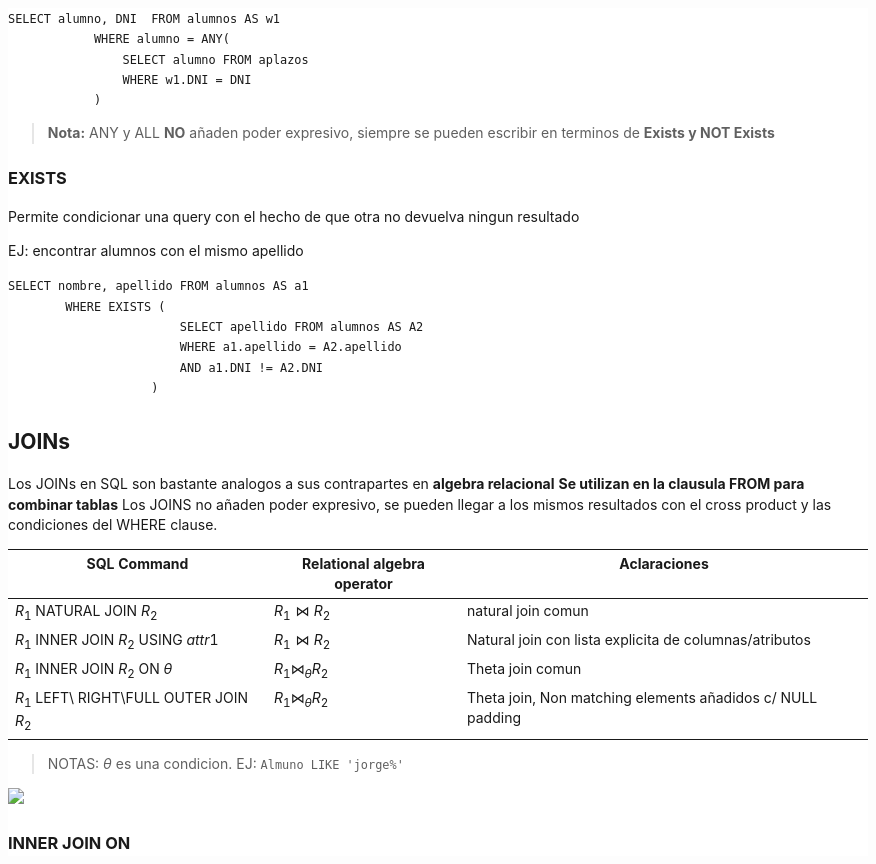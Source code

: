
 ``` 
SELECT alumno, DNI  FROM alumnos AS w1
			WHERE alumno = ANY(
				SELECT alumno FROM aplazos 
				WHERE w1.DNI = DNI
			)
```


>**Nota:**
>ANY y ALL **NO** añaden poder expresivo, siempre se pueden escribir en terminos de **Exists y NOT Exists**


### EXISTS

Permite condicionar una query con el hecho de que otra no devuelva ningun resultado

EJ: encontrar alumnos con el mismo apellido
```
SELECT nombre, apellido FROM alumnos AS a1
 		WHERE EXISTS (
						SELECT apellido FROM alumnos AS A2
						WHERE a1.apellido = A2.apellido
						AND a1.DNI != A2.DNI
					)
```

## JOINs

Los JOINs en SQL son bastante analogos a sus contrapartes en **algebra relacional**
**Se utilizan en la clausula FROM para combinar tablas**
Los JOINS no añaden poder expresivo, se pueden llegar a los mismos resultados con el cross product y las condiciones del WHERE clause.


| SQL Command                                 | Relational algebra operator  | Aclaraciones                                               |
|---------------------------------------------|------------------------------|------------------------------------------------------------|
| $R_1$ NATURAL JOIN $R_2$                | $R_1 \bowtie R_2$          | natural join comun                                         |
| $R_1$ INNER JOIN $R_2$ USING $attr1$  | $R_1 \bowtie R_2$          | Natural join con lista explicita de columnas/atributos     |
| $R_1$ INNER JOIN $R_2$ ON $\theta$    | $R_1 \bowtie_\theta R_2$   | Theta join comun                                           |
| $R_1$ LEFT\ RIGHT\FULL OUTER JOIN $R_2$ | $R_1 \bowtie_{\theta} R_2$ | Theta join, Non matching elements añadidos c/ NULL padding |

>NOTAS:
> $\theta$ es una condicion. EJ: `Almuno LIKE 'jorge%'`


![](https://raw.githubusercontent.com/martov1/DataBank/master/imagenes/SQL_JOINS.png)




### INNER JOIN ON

▬▬▬

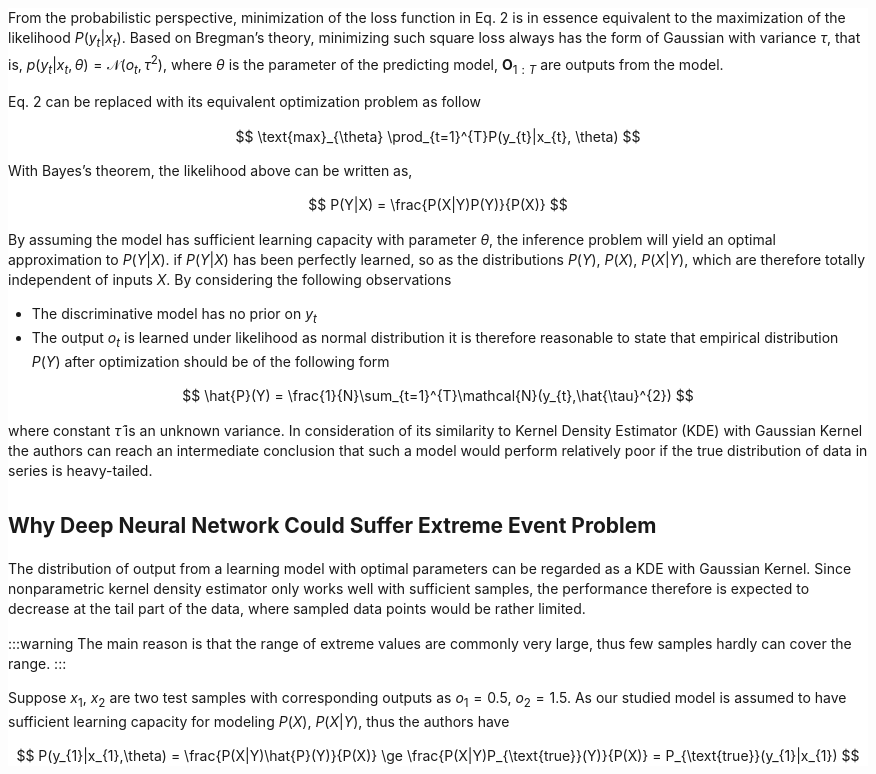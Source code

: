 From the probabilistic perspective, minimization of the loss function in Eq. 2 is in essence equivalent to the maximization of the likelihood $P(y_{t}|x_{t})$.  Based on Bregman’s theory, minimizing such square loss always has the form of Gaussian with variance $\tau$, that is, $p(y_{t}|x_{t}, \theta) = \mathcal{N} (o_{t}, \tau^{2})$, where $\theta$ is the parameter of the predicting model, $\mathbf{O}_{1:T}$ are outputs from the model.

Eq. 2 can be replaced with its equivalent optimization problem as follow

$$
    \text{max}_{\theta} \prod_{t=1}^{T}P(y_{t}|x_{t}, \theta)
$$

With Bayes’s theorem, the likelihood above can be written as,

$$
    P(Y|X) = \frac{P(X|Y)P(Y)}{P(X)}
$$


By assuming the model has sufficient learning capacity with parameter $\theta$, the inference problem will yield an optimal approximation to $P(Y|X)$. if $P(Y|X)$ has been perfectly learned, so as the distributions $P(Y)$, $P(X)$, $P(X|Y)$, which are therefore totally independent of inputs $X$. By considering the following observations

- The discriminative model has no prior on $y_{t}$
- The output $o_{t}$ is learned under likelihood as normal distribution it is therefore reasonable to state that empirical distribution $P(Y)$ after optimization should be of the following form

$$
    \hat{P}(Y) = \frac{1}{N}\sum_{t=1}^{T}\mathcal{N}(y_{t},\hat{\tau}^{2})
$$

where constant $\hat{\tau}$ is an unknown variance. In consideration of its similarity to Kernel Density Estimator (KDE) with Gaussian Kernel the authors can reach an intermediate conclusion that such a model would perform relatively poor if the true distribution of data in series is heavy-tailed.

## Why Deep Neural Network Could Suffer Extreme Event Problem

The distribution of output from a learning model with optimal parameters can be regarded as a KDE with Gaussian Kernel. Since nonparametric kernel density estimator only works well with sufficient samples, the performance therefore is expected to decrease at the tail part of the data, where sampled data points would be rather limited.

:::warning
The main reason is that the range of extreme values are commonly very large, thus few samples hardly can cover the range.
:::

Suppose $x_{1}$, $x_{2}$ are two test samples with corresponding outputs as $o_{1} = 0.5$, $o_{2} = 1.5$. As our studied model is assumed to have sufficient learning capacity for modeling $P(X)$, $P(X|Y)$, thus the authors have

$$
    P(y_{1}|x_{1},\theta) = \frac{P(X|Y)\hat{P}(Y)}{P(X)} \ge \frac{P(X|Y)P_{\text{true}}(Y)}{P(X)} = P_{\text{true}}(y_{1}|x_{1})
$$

▬▬▬

● WORK INSTRUCTIONS
Count the lines in the listing where the string "following" appears, and give only the count.

● RESPONSE
2